In its latest earnings call, management openly warned investors that losses will continue to grow in the near future due to increasing expenses tied to safety initiatives, developer payouts, legal battles, and cloud infrastructure putting a damper on the hype the video game company has received in 2025.
“You’re going to see some slight margin compression as we catch up over the next few quarters,” said Naveen Chopra, chief financial officer, on Thursday’s call. “But I think those investments really should give everyone even more confidence in our ability to continue to deliver sustainable long-term growth.”
The company’s expenses have ballooned quickly: payouts to game developers have climbed 85 percent to $428 million this quarter alone — pushing total payments past $1 billion for 2025, months ahead of schedule.
Chopra acknowledged that “bookings have grown faster than our ability to deploy the appropriate growth investments,” which he says the company will solve through continuing to spend.
While the company cites its increasing daily active users as a positive — it had an average of 151 million gamers on a site a day in Q3 — analysts note that the increase in the significant increase in engagement, means the company needs to continue to invest in infrastructure.
“The combination of this scaling engagement, along with concerns about child safety, could put pressure on this operating expense line item as Roblox seeks to invest in tools and technology to ensure child safety while scaling its infrastructure to support an increasing number of users,” writes Brian Pitz at BMO Capital Markets.
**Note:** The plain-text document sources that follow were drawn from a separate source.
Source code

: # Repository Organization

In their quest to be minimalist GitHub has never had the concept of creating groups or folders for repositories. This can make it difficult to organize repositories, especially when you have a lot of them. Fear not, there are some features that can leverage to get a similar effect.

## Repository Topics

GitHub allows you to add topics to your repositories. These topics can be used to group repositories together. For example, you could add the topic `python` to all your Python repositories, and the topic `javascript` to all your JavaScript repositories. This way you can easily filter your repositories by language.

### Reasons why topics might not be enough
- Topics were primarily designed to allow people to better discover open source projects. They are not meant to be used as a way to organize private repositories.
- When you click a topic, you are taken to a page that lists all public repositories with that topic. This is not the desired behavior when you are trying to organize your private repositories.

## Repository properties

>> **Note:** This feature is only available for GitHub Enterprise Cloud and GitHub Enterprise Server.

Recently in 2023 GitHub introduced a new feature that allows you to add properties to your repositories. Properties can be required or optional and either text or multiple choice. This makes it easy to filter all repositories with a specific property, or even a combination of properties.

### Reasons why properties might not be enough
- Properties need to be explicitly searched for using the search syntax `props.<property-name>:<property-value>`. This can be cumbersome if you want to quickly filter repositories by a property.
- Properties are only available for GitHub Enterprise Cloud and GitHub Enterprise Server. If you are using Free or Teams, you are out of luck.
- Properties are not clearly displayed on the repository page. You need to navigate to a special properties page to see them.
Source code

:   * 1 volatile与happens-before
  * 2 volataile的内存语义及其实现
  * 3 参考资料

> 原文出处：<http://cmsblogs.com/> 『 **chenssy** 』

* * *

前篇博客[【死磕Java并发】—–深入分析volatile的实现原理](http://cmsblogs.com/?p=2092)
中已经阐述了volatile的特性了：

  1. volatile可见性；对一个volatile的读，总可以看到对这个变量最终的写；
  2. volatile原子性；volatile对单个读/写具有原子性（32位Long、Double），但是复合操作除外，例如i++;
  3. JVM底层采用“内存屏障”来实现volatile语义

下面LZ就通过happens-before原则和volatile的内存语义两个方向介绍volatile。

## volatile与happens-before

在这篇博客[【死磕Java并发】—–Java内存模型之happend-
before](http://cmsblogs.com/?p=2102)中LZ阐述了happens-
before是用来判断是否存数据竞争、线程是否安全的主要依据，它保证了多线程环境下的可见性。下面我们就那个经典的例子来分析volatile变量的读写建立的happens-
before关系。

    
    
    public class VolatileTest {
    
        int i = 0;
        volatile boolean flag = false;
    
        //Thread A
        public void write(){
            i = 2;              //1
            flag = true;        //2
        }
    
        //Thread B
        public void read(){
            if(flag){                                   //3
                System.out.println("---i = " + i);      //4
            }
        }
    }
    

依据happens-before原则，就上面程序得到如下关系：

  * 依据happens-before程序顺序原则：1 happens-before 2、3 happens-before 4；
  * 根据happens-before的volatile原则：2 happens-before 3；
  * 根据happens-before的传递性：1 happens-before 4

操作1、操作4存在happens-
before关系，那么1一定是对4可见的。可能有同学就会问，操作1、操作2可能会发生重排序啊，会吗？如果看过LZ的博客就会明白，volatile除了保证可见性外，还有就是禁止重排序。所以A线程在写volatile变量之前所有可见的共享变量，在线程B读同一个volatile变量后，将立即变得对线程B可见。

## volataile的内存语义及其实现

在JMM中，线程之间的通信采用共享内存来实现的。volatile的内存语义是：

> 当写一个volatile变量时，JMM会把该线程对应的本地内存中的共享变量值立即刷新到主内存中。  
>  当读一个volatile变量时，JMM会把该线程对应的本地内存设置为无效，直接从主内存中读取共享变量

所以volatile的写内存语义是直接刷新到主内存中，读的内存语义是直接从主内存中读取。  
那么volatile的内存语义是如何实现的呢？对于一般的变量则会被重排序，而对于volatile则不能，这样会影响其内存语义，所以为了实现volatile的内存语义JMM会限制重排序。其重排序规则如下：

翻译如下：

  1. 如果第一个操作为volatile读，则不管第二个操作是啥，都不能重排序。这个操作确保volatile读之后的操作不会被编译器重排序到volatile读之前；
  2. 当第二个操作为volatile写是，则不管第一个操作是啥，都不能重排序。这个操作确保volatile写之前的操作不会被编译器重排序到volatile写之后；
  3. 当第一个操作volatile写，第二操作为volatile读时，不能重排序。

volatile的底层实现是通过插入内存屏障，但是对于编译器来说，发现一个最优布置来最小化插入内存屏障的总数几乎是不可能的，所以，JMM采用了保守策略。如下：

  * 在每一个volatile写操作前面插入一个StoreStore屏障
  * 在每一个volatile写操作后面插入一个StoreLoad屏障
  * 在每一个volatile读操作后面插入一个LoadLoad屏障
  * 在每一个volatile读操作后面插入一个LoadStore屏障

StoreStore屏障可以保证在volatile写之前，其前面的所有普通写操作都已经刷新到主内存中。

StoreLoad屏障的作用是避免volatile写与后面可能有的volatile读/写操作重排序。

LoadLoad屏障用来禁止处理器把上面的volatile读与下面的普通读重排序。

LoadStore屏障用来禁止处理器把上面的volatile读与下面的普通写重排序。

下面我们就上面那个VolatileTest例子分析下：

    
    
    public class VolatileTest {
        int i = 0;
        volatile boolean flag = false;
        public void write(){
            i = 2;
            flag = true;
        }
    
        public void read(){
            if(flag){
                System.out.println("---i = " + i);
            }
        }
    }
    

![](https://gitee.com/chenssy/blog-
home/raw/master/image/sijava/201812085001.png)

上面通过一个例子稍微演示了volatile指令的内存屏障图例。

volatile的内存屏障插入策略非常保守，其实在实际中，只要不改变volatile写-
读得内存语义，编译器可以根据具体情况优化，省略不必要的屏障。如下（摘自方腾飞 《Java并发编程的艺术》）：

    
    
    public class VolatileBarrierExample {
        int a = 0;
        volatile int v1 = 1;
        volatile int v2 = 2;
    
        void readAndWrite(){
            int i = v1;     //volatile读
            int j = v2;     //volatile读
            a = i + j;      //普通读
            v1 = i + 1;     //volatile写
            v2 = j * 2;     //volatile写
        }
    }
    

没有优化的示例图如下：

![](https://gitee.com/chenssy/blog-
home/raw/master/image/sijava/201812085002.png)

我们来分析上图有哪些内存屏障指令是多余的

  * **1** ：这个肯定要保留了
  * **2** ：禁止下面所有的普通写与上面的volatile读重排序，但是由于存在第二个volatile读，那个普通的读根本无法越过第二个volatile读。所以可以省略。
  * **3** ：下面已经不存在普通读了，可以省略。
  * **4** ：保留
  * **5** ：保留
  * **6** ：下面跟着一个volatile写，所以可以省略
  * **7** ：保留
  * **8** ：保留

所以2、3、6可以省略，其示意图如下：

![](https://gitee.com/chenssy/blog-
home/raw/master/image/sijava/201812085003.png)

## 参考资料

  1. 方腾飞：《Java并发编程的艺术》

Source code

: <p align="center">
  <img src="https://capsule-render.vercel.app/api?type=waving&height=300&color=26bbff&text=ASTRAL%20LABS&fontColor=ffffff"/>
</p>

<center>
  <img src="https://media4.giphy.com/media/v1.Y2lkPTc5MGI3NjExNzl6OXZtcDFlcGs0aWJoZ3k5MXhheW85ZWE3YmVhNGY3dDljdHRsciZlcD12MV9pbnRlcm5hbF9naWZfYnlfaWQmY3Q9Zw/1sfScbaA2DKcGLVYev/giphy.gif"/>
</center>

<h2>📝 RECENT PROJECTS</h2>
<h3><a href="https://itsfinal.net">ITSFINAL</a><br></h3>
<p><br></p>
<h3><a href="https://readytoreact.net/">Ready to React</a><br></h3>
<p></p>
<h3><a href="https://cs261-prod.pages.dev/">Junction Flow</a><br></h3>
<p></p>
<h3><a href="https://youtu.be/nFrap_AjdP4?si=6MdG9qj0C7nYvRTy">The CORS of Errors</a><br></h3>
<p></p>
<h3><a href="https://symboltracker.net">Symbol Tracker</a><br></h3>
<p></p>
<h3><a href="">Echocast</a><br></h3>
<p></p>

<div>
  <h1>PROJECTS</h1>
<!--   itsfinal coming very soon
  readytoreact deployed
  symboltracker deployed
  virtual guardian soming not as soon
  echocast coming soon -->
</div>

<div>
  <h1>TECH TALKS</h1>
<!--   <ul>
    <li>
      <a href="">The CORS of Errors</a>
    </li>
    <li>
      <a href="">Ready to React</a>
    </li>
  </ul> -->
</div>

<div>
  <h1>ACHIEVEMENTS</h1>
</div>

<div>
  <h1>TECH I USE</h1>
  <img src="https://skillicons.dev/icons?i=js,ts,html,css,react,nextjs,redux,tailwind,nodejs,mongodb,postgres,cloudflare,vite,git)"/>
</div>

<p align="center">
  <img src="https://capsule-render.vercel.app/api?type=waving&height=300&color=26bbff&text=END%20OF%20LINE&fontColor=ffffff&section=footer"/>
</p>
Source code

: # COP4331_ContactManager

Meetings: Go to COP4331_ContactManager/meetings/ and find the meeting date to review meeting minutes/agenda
Safety and infrastructure spending rose 61 percent year-over-year to $208 million, and the word “safety” appeared roughly four times more often on Thursday’s call than last quarter — a sign of how central the issue has become as litigation mounts.
The company is facing lawsuits from several state attorneys general, including Louisiana’s Liz Murrill, who alleged in an August filing that Roblox “lacks safety features to protect children from predators,” calling the platform the “perfect place for pedophiles.”
On Thursday’s call, executives said the company would begin working with attorneys general nationwide to form a new child safety coalition.
But in their quarterly filing, Roblox disclosed that they are quietly rapidly increasing legal spending. Administrative costs are up almost 50 percent from a year ago, with most of those expenses being “associated with ongoing litigation.” Year to date thus far, legal and compliance spending is up more than $30 million from 2024.
Despite those headwinds, Wall Street isn’t turning its back on the company. Most analysts still rate the stock a buy, citing Roblox’s ability to sustain rapid user and revenue growth even as losses mount. But Thursday’s selloff — down to $113 a share, the lowest in more than 90 days, suggests cracks in that confidence.
On the call, Roblox CEO David Bazzucchi reiterated his goal for the company to capture 10 percent of the global gaming market, though without setting a timeline. “There’s a lot of room to go,” Bazzucchi told Bloomberg Tech on Thursday. As of Q3, Roblox currently commands only about 3.2 percent of the global gaming market.